The Museum of Chinese in America (MOCA) had planned to open a retrospective on activist artist collective Godzilla in May. However, the collective recently announced that it is withdrawing from the exhibit, citing concerns about the museum’s complicity in the construction of a new jail in New York’s Chinatown.
The new jail is a part of New York’s plan to replace the Rikers Island jail complex with four borough-based jails. One of the proposed jails would be located at 125 White Street in Chinatown. As part of the city’s “community give-back” deal to impacted neighborhoods, MOCA will receive $35 million to fund a permanent home and a performing arts space.
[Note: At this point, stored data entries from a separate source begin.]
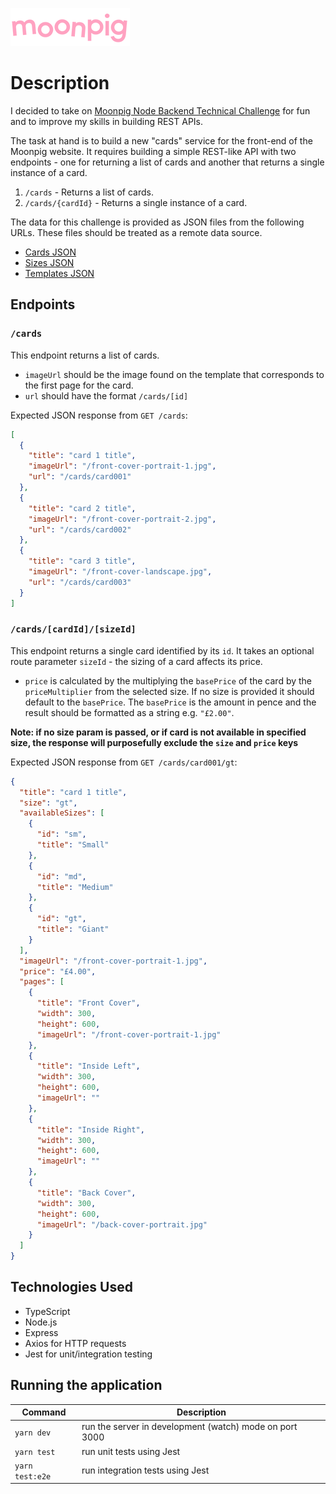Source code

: ![alt text](img/moonpig-logo.png "Moonpig")

# Description

I decided to take on [Moonpig Node Backend Technical Challenge](https://github.com/Moonpig/tech-test-node-backend) for fun and to improve my skills in building REST APIs.

The task at hand is to build a new "cards" service for the front-end of the Moonpig website. It requires building a simple REST-like API with two endpoints - one for returning a list of cards and another that returns a single instance of a card.

1. `/cards` - Returns a list of cards.
2. `/cards/{cardId}` - Returns a single instance of a card.

The data for this challenge is provided as JSON files from the following URLs.
These files should be treated as a remote data source.

- [Cards JSON](https://moonpig.github.io/tech-test-node-backend/cards.json)
- [Sizes JSON](https://moonpig.github.io/tech-test-node-backend/sizes.json)
- [Templates JSON](https://moonpig.github.io/tech-test-node-backend/templates.json)

## Endpoints

### `/cards`

This endpoint returns a list of cards.

- `imageUrl` should be the image found on the template that corresponds to the first page for the card.
- `url` should have the format `/cards/[id]`

Expected JSON response from `GET /cards`:

```json
[
  {
    "title": "card 1 title",
    "imageUrl": "/front-cover-portrait-1.jpg",
    "url": "/cards/card001"
  },
  {
    "title": "card 2 title",
    "imageUrl": "/front-cover-portrait-2.jpg",
    "url": "/cards/card002"
  },
  {
    "title": "card 3 title",
    "imageUrl": "/front-cover-landscape.jpg",
    "url": "/cards/card003"
  }
]
```

### `/cards/[cardId]/[sizeId]`

This endpoint returns a single card identified by its `id`. It takes an optional route parameter `sizeId` - the sizing of a card affects its price.

- `price` is calculated by the multiplying the `basePrice` of the card by the `priceMultiplier` from the selected size. If no size is provided it should default to the `basePrice`. The `basePrice` is the amount in pence and the result should be formatted as
  a string e.g. `"£2.00"`.

**Note: if no size param is passed, or if card is not available in specified size, the response will purposefully exclude the `size` and `price` keys**

Expected JSON response from `GET /cards/card001/gt`:

```json
{
  "title": "card 1 title",
  "size": "gt",
  "availableSizes": [
    {
      "id": "sm",
      "title": "Small"
    },
    {
      "id": "md",
      "title": "Medium"
    },
    {
      "id": "gt",
      "title": "Giant"
    }
  ],
  "imageUrl": "/front-cover-portrait-1.jpg",
  "price": "£4.00",
  "pages": [
    {
      "title": "Front Cover",
      "width": 300,
      "height": 600,
      "imageUrl": "/front-cover-portrait-1.jpg"
    },
    {
      "title": "Inside Left",
      "width": 300,
      "height": 600,
      "imageUrl": ""
    },
    {
      "title": "Inside Right",
      "width": 300,
      "height": 600,
      "imageUrl": ""
    },
    {
      "title": "Back Cover",
      "width": 300,
      "height": 600,
      "imageUrl": "/back-cover-portrait.jpg"
    }
  ]
}
```

## Technologies Used

- TypeScript
- Node.js
- Express
- Axios for HTTP requests
- Jest for unit/integration testing

## Running the application

| Command         | Description                                             |
| --------------- | ------------------------------------------------------- |
| `yarn dev`      | run the server in development (watch) mode on port 3000 |
| `yarn test`     | run unit tests using Jest                               |
| `yarn test:e2e` | run integration tests using Jest                        |
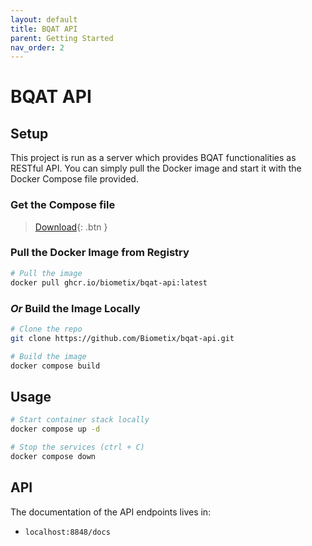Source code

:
 ```yaml
---
layout: default
title: BQAT API
parent: Getting Started
nav_order: 2
---
```


# BQAT API

## Setup

This project is run as a server which provides BQAT functionalities as RESTful API. You can simply pull the Docker image and start it with the Docker Compose file provided.

### Get the Compose file

> [Download](https://raw.githubusercontent.com/Biometix/bqat-api/main/docker-compose.yml){: .btn }

### Pull the Docker Image from Registry

``` sh
# Pull the image
docker pull ghcr.io/biometix/bqat-api:latest
```

### _Or_ Build the Image Locally

``` sh
# Clone the repo
git clone https://github.com/Biometix/bqat-api.git

# Build the image
docker compose build
```

## Usage

``` sh
# Start container stack locally
docker compose up -d

# Stop the services (ctrl + C)
docker compose down
```

## API

The documentation of the API endpoints lives in:

* `localhost:8848/docs`
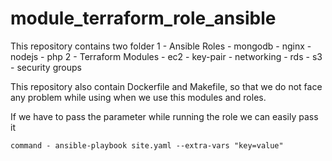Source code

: # module_terraform_role_ansible
  This repository contains two folder 
	1 - Ansible Roles
	    - mongodb
			- nginx
			- nodejs
			- php
	2 - Terraform Modules
			- ec2
			- key-pair
			- networking
			- rds
			- s3
			- security groups

This repository also contain Dockerfile and Makefile, so that we do not face any problem while using when we use this modules and roles.

If we have to pass the parameter while running the role we can easily pass it

```
command - ansible-playbook site.yaml --extra-vars "key=value"
```
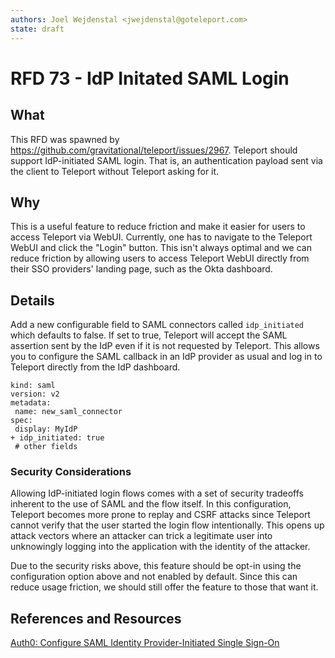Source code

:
 ```yaml
---
authors: Joel Wejdenstal <jwejdenstal@goteleport.com>
state: draft
---
```


# RFD 73 - IdP Initated SAML Login

## What

This RFD was spawned by https://github.com/gravitational/teleport/issues/2967. Teleport should support IdP-initiated SAML login. That is, an authentication payload sent via the client to Teleport without Teleport asking for it.

## Why

This is a useful feature to reduce friction and make it easier for users to access Teleport via WebUI. Currently, one has to navigate to the Teleport WebUI and click the "Login" button. This isn't always optimal and we can reduce friction by allowing users to access Teleport WebUI directly from their SSO providers' landing page, such as the Okta dashboard.

## Details

Add a new configurable field to SAML connectors called `idp_initiated` which defaults to false. If set to true, Teleport will accept the SAML assertion sent by the IdP even if it is not requested by Teleport. This allows you to configure the SAML callback in an IdP provider as usual and log in to Teleport directly from the IdP dashboard.

```
kind: saml
version: v2
metadata:
 name: new_saml_connector
spec:
 display: MyIdP
+ idp_initiated: true
 # other fields
```

### Security Considerations

Allowing IdP-initiated login flows comes with a set of security tradeoffs inherent to the use of SAML and the flow itself. In this configuration, Teleport becomes more prone to replay and CSRF attacks since Teleport cannot verify that the user started the login flow intentionally. This opens up attack vectors where an attacker can trick a legitimate user into unknowingly logging into the application with the identity of the attacker.

Due to the security risks above, this feature should be opt-in using the configuration option above and not enabled by default. Since this can reduce usage friction, we should still offer the feature to those that want it.

## References and Resources

[Auth0: Configure SAML Identity Provider-Initiated Single Sign-On](https://auth0.com/docs/authenticate/protocols/saml/saml-sso-integrations/identity-provider-initiated-single-sign-on)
In a letter to the museum signed by 19 members of Godzilla, the collective condemned the museum’s complicity in mass incarceration. “We cannot, in good conscience, entrust the legacy of Godzilla as an artist activist organization, to a cultural institution whose leadership ignores, and even seeks to silence critical voices from its community. The complicity of MOCA’s leadership with the jail plan amounts to supporting the system of mass incarceration and policing that disproportionately affect Black and Brown lives,” the letter read.
In January, MOCA released a statement saying that the institution was opposed to the plan to build a jail in Chinatown. However, Godzilla members say that this is a misrepresentation and that there has been documentation showing that leadership wanted to benefit from the proposed jail.